Beet update seems like the worst hit; even beet import seems slow. Let me know what additional information you would like.
hmm, interesting. @Serene-Arc , do not release a new version just yet, I will investigate this over the coming days
@arsaboo, can you provide the output of beet stats here?
Also, what's your system, Python and SQLite versions?
I added time to the command....even stats takes time.
time beet stats
Tracks: 55012
Total time: 27.3 weeks
Approximate total size: 1.2 TiB
Artists: 16399
Albums: 11414
Album artists: 2361
real 0m27.519s
user 0m24.341s
sys 0m3.152s
Here's another output from beet import even after I specified the id (it took over a minute after accepting the prompt immediately). This used to be almost instantaneous:
$ time beet import -m -I -t ~/shared/music/ --set genre="Filmi" --search-id 0vGMpTlGXYZ
deezer: Deezer API error: no data
/home/arsaboo/shared/music/Jubin Nautiyal/REDACTED (2024) (1 items)
Match (88.2%):
Jubin Nautiyal - REDACTED
≠ album, tracks
Spotify, None, 2024, None, Tips Industries Ltd, None, None
https://open.spotify.com/album/0vGMpTlGXYZ
* Artist: Jubin Nautiyal
...
➜ [A]pply, More candidates, Skip, Use as-is, as Tracks, Group albums,
Enter search, enter Id, aBort, Print tracks, Open files with Picard,
eDit, edit Candidates?
real 1m15.144s
user 1m1.506s
sys 0m10.224s
~$ sqlite3 --version
3.37.2 2022-01-06 13:25:41 872ba256cbf61d9290b571c0e6d82a20c224ca3ad82971edc46b29818d5dalt1
$ python3 --version
Python 3.10.12
I see. You've got old SQLite version which doesn't have built-in JSON functionality - could you try upgrading your SQLite to a version higher than 3.38.0?
You can see in the code that we define the required JSON functions for SQLite < 3.38.0 which are definitely going to be slower than the builtin ones. I didn't realise they were so slow though.

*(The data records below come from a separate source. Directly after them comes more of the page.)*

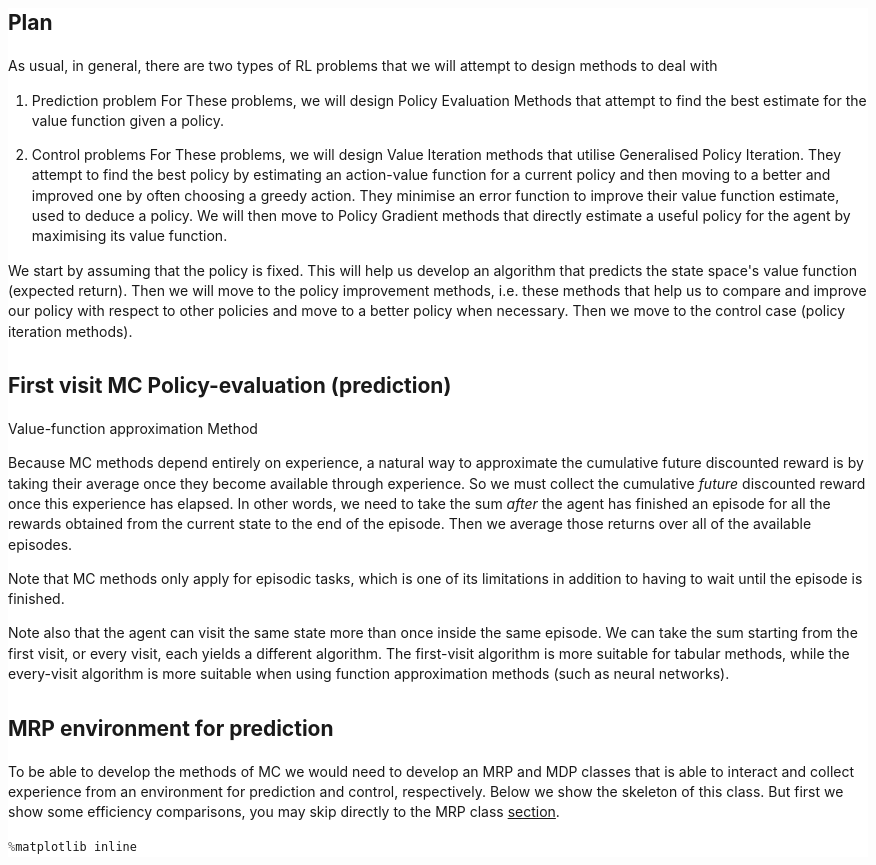 ## Plan

As usual, in general, there are two types of RL problems that we will attempt to design methods to deal with 
1. Prediction problem
For These problems, we will design Policy Evaluation Methods that attempt to find the best estimate for the value function given a policy.


2. Control problems 
For These problems, we will design Value Iteration methods that utilise Generalised Policy Iteration. They attempt to find the best policy by estimating an action-value function for a current policy and then moving to a better and improved one by often choosing a greedy action. They minimise an error function to improve their value function estimate, used to deduce a policy.
We will then move to Policy Gradient methods that directly estimate a useful policy for the agent by maximising its value function.


We start by assuming that the policy is fixed. This will help us develop an algorithm that predicts the state space's value function (expected return). Then we will move to the policy improvement methods, i.e. these methods that help us to compare and improve our policy with respect to other policies and move to a better policy when necessary. Then we move to the control case (policy iteration methods).

## First visit MC Policy-evaluation (prediction) 
Value-function approximation Method

Because MC methods depend entirely on experience, a natural way to approximate the cumulative future discounted reward is by taking their average once they become available through experience. So we must collect the cumulative *future* discounted reward once this experience has elapsed. In other words, we need to take the sum *after* the agent has finished an episode for all the rewards obtained from the current state to the end of the episode. Then we average those returns over all of the available episodes. 

Note that MC methods only apply for episodic tasks, which is one of its limitations in addition to having to wait until the episode is finished.

Note also that the agent can visit the same state more than once inside the same episode. We can take the sum starting from the first visit, or every visit, each yields a different algorithm. The first-visit algorithm is more suitable for tabular methods, while the every-visit algorithm is more suitable when using function approximation methods (such as neural networks).

## MRP environment for prediction

To be able to develop the methods of MC we would need to develop an MRP and MDP classes that is able to interact and collect experience from an environment for prediction and control, respectively. Below we show the skeleton of this class. But first we show some efficiency comparisons, you may skip directly to the MRP class [section](#MRP-Class-for-prediction).



```python
%matplotlib inline
```

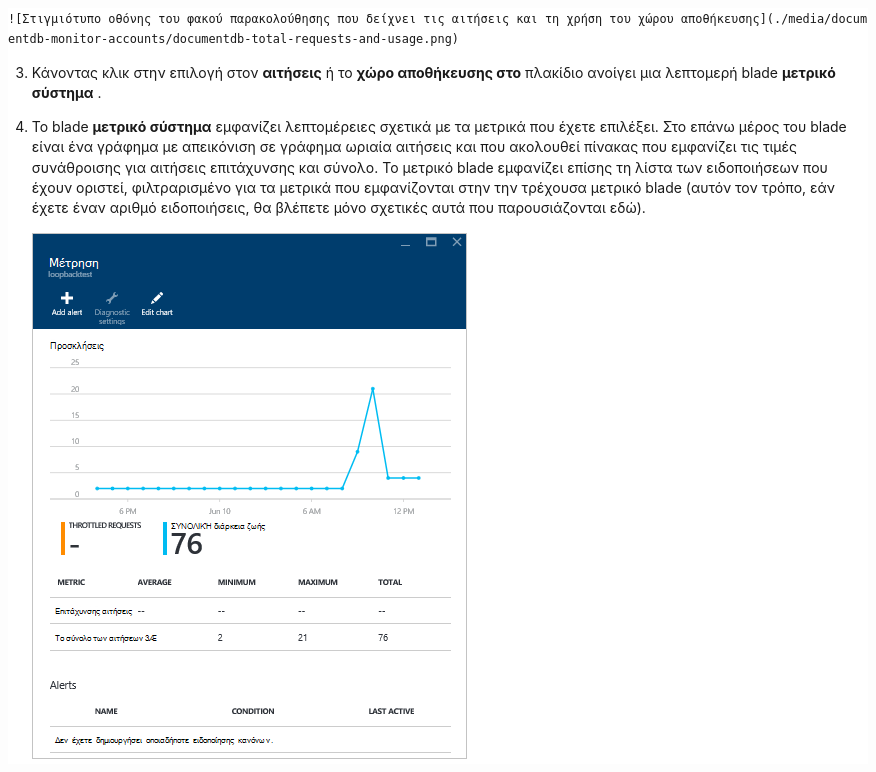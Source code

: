     ![Στιγμιότυπο οθόνης του φακού παρακολούθησης που δείχνει τις αιτήσεις και τη χρήση του χώρου αποθήκευσης](./media/documentdb-monitor-accounts/documentdb-total-requests-and-usage.png)


3.  Κάνοντας κλικ στην επιλογή στον **αιτήσεις** ή το **χώρο αποθήκευσης στο** πλακίδιο ανοίγει μια λεπτομερή blade **μετρικό σύστημα** .
4.  Το blade **μετρικό σύστημα** εμφανίζει λεπτομέρειες σχετικά με τα μετρικά που έχετε επιλέξει.  Στο επάνω μέρος του blade είναι ένα γράφημα με απεικόνιση σε γράφημα ωριαία αιτήσεις και που ακολουθεί πίνακας που εμφανίζει τις τιμές συνάθροισης για αιτήσεις επιτάχυνσης και σύνολο.  Το μετρικό blade εμφανίζει επίσης τη λίστα των ειδοποιήσεων που έχουν οριστεί, φιλτραρισμένο για τα μετρικά που εμφανίζονται στην την τρέχουσα μετρικό blade (αυτόν τον τρόπο, εάν έχετε έναν αριθμό ειδοποιήσεις, θα βλέπετε μόνο σχετικές αυτά που παρουσιάζονται εδώ).   

    ![Στιγμιότυπο οθόνης από το μετρικό blade, η οποία περιλαμβάνει επιβραδύνει αιτήσεις](./media/documentdb-monitor-accounts/documentdb-metric-blade.png)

@arsaboo can you also confirm you're using Ubuntu?
yes, I am on Ubuntu
Shouldn't sqlite be automatically updated?
I am reverting this change, look for an incoming pr
See https://github.com/beetbox/beets/pull/5326
Shouldn't sqlite be automatically updated?
Unfortunately Ubuntu does not keep your packages up to date :(. In any case, even with an up-to-date SQLite you will see that these commands take about twice as long to execute - thus the revert, at least for now!
How unfortunate! This PR was very well done. It does highlight that we should have testing in place though for benchmarking purposes, at least where these types of PRs are concerned. And perhaps a wider range of machines on CI for benchmarking, such as specific ubuntu distros and so on, rather than just the latest.